I tried Googling “I See” and found out this is really a phrase to mean “I understand what you mean” and it’s followed by a further response if you agree with what you just heard, or if you disagree (more often a disagree). BUT there’s a follow up.
This is why I feel it’s ok to use in in regular face-to-face conversation, which gives you the opportunity to further explain yourself after using that phrase. Alas, in Text Messaging, unless you are prepared to further type out what you meant, many just end their text conversation with “I see”!
So I googled further and found this in the Urban Dictionary: It’s the word everyone uses when someone just told you something and you literally can’t come up with anything else to respond with. So in essence you use “I see”, a response when you have nothing better to say.
Am I the only one who thinks this is really rude? Esp if you typed out a whole lot, or truly expressed how you felt, and the person just goes “I see”. I’ve been tempted nearly every time to respond, “erm what do you see??” And my next immediate thought that crosses my head is, “too lazy to type out what you see ah?”

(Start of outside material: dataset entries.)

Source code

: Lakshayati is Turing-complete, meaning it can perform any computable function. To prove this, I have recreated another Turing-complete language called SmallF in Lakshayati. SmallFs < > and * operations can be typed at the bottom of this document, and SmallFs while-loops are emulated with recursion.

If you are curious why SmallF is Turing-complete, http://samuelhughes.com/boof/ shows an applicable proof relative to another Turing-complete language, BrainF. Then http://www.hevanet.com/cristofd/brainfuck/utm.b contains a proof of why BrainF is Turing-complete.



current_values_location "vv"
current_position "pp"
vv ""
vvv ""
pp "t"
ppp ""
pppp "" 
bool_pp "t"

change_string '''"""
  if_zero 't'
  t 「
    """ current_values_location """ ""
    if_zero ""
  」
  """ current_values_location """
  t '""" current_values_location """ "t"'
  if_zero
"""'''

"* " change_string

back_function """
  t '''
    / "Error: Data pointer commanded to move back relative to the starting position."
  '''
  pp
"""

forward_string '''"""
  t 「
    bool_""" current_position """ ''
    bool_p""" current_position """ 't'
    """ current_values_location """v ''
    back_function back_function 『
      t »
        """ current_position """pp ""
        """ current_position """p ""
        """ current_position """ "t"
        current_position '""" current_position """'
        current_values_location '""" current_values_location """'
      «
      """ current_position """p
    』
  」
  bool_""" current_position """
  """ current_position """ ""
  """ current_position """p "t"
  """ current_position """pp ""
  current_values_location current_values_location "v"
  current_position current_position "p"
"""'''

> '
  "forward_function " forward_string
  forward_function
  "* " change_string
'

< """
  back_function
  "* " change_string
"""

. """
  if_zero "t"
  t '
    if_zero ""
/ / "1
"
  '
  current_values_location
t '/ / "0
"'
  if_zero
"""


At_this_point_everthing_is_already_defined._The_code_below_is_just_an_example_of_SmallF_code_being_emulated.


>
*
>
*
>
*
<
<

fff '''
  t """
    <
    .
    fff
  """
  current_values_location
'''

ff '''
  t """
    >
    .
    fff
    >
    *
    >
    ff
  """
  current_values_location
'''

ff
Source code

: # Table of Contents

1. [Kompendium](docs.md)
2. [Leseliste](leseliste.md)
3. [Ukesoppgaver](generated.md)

Maybe it’s me being overly sensitive. But with so much text messaging going on in our lives now, I feel it is essential to know what’s spoken in conversations cannot really be ‘migrated’ to text messaging. It’s really quite likened to a slammed door in your face.
Then of course if you go “OIC”, it changes things. Using acronyms In text messaging is a whole new post on its own. But same principle applies. Using “I see”, “IC” or “OIC” is just as much as a stopper in text messages.